◆ What the task asks ◆
For any picture in the lines below, please leave it out and copy the rest exactly.
-------------------------
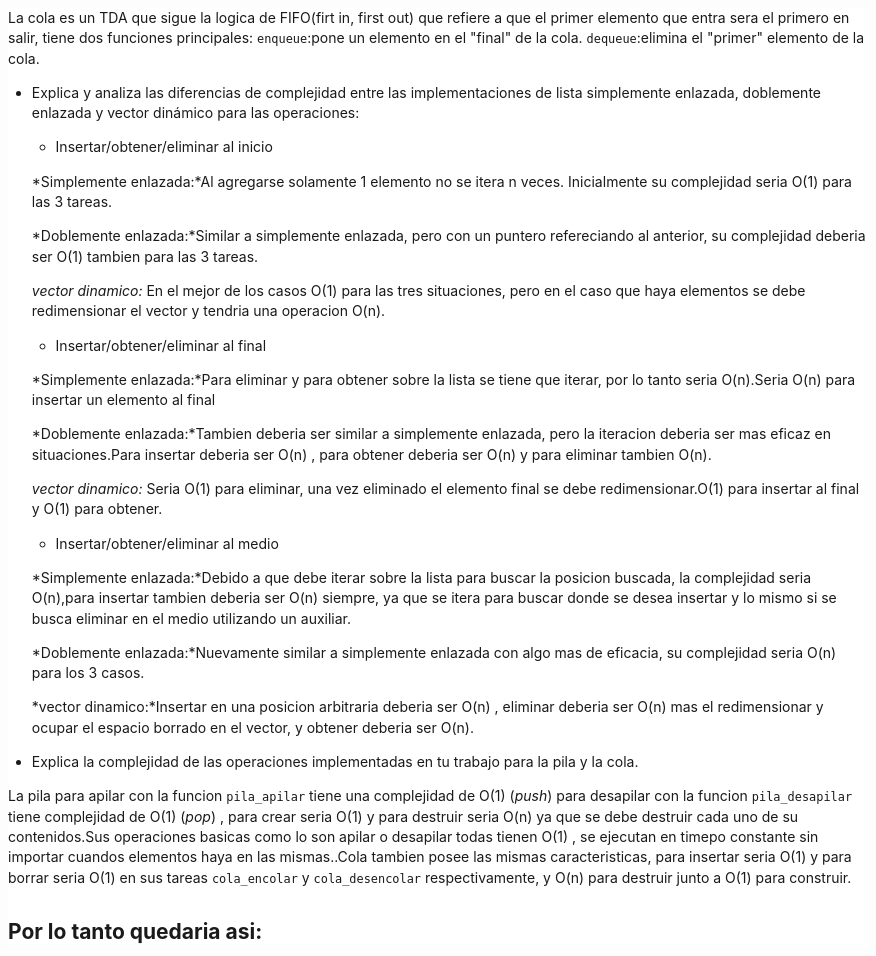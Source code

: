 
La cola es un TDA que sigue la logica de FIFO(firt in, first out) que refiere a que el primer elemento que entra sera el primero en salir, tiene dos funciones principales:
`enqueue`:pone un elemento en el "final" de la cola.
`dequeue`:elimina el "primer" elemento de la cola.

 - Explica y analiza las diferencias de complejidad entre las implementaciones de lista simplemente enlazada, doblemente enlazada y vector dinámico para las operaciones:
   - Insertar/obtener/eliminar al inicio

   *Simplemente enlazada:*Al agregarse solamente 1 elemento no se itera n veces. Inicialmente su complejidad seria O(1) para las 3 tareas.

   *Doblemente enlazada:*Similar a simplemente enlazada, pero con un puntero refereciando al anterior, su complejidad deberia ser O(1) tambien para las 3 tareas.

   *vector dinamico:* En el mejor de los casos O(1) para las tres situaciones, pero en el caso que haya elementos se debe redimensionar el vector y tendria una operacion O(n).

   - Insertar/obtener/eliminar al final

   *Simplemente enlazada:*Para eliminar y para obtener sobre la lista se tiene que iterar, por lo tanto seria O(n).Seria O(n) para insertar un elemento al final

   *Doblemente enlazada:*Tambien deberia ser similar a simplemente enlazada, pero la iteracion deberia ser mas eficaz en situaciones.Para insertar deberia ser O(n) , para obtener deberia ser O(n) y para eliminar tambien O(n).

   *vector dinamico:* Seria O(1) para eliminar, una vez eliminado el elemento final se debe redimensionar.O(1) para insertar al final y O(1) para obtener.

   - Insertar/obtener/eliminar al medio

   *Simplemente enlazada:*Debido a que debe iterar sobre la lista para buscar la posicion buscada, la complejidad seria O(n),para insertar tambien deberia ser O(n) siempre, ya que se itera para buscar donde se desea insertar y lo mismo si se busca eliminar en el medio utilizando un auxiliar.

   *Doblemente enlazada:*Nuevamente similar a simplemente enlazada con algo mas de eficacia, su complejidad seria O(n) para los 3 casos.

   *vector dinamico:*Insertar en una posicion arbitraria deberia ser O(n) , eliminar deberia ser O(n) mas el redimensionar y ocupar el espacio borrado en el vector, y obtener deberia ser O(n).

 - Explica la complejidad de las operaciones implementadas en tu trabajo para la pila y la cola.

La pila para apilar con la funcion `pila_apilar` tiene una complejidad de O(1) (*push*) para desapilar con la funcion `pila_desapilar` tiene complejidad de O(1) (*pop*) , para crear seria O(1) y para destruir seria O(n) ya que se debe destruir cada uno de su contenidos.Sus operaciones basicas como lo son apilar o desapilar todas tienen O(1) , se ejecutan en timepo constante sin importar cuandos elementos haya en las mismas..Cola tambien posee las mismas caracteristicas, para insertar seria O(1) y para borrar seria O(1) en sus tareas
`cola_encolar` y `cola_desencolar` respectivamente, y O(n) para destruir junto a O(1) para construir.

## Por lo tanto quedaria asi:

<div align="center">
-------------------------
◆ The completed task ◆
Source code

: 
La cola es un TDA que sigue la logica de FIFO(firt in, first out) que refiere a que el primer elemento que entra sera el primero en salir, tiene dos funciones principales:
`enqueue`:pone un elemento en el "final" de la cola.
`dequeue`:elimina el "primer" elemento de la cola.

 - Explica y analiza las diferencias de complejidad entre las implementaciones de lista simplemente enlazada, doblemente enlazada y vector dinámico para las operaciones:
   - Insertar/obtener/eliminar al inicio

   *Simplemente enlazada:*Al agregarse solamente 1 elemento no se itera n veces. Inicialmente su complejidad seria O(1) para las 3 tareas.

   *Doblemente enlazada:*Similar a simplemente enlazada, pero con un puntero refereciando al anterior, su complejidad deberia ser O(1) tambien para las 3 tareas.

   *vector dinamico:* En el mejor de los casos O(1) para las tres situaciones, pero en el caso que haya elementos se debe redimensionar el vector y tendria una operacion O(n).

   - Insertar/obtener/eliminar al final

   *Simplemente enlazada:*Para eliminar y para obtener sobre la lista se tiene que iterar, por lo tanto seria O(n).Seria O(n) para insertar un elemento al final

   *Doblemente enlazada:*Tambien deberia ser similar a simplemente enlazada, pero la iteracion deberia ser mas eficaz en situaciones.Para insertar deberia ser O(n) , para obtener deberia ser O(n) y para eliminar tambien O(n).

   *vector dinamico:* Seria O(1) para eliminar, una vez eliminado el elemento final se debe redimensionar.O(1) para insertar al final y O(1) para obtener.

   - Insertar/obtener/eliminar al medio

   *Simplemente enlazada:*Debido a que debe iterar sobre la lista para buscar la posicion buscada, la complejidad seria O(n),para insertar tambien deberia ser O(n) siempre, ya que se itera para buscar donde se desea insertar y lo mismo si se busca eliminar en el medio utilizando un auxiliar.

   *Doblemente enlazada:*Nuevamente similar a simplemente enlazada con algo mas de eficacia, su complejidad seria O(n) para los 3 casos.

   *vector dinamico:*Insertar en una posicion arbitraria deberia ser O(n) , eliminar deberia ser O(n) mas el redimensionar y ocupar el espacio borrado en el vector, y obtener deberia ser O(n).

 - Explica la complejidad de las operaciones implementadas en tu trabajo para la pila y la cola.

La pila para apilar con la funcion `pila_apilar` tiene una complejidad de O(1) (*push*) para desapilar con la funcion `pila_desapilar` tiene complejidad de O(1) (*pop*) , para crear seria O(1) y para destruir seria O(n) ya que se debe destruir cada uno de su contenidos.Sus operaciones basicas como lo son apilar o desapilar todas tienen O(1) , se ejecutan en timepo constante sin importar cuandos elementos haya en las mismas..Cola tambien posee las mismas caracteristicas, para insertar seria O(1) y para borrar seria O(1) en sus tareas
`cola_encolar` y `cola_desencolar` respectivamente, y O(n) para destruir junto a O(1) para construir.

## Por lo tanto quedaria asi:

<div align="center">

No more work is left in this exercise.